# GIVEN DATA:
....

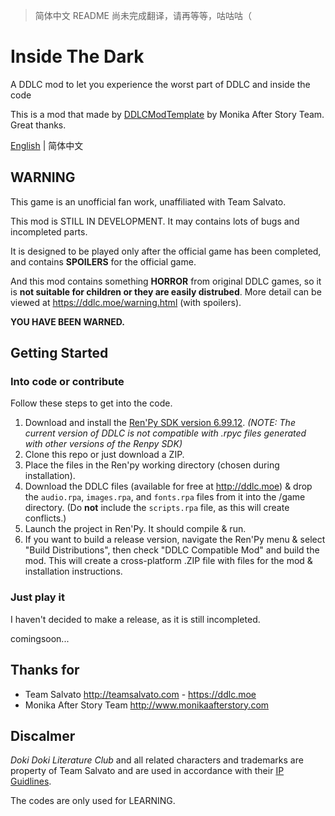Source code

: > 简体中文 README 尚未完成翻译，请再等等，咕咕咕（

# Inside The Dark

A DDLC mod to let you experience the worst part of DDLC and inside the code

This is a mod that made by [DDLCModTemplate](https://github.com/Monika-After-Story/DDLCModTemplate) by Monika After Story Team. Great thanks.

[English](./README.md) | 简体中文

## WARNING

This game is an unofficial fan work, unaffiliated with Team Salvato.

This mod is STILL IN DEVELOPMENT. It may contains lots of bugs and incompleted parts.

It is designed to be played only after the official game has been completed, and contains **SPOILERS** for the official game.

And this mod contains something **HORROR** from original DDLC games, so it is **not suitable for children or they are easily distrubed**. More detail can be viewed at https://ddlc.moe/warning.html (with spoilers).

**YOU HAVE BEEN WARNED.**

## Getting Started

### Into code or contribute
Follow these steps to get into the code.

1. Download and install the [Ren'Py SDK version 6.99.12](https://www.renpy.org/release/6.99.12). *(NOTE: The current version of DDLC is not compatible with .rpyc files generated with other versions of the Renpy SDK)*
2. Clone this repo or just download a ZIP.
3. Place the files in the Ren'py working directory (chosen during installation).
4. Download the DDLC files (available for free at http://ddlc.moe) & drop the `audio.rpa`, `images.rpa`, and `fonts.rpa` files from it into the /game directory. (Do **not** include the `scripts.rpa` file, as this will create conflicts.)
5. Launch the project in Ren'Py. It should compile & run.
6. If you want to build a release version, navigate the Ren'Py menu & select "Build Distributions", then check "DDLC Compatible Mod" and build the mod. This will create a cross-platform .ZIP file with files for the mod & installation instructions.

### Just play it

I haven't decided to make a release, as it is still incompleted.

comingsoon...

## Thanks for

- Team Salvato http://teamsalvato.com - https://ddlc.moe
- Monika After Story Team http://www.monikaafterstory.com

## Discalmer

*Doki Doki Literature Club* and all related characters and trademarks are property of Team Salvato and are used in accordance with their [IP Guidlines](http://teamsalvato.com/ip-guidelines/).

The codes are only used for LEARNING.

....

# YOUR TASK:
Every line in the records above that has "incompleted" counts once. Give the total and nothing else.

# WORKED SOLUTION:
2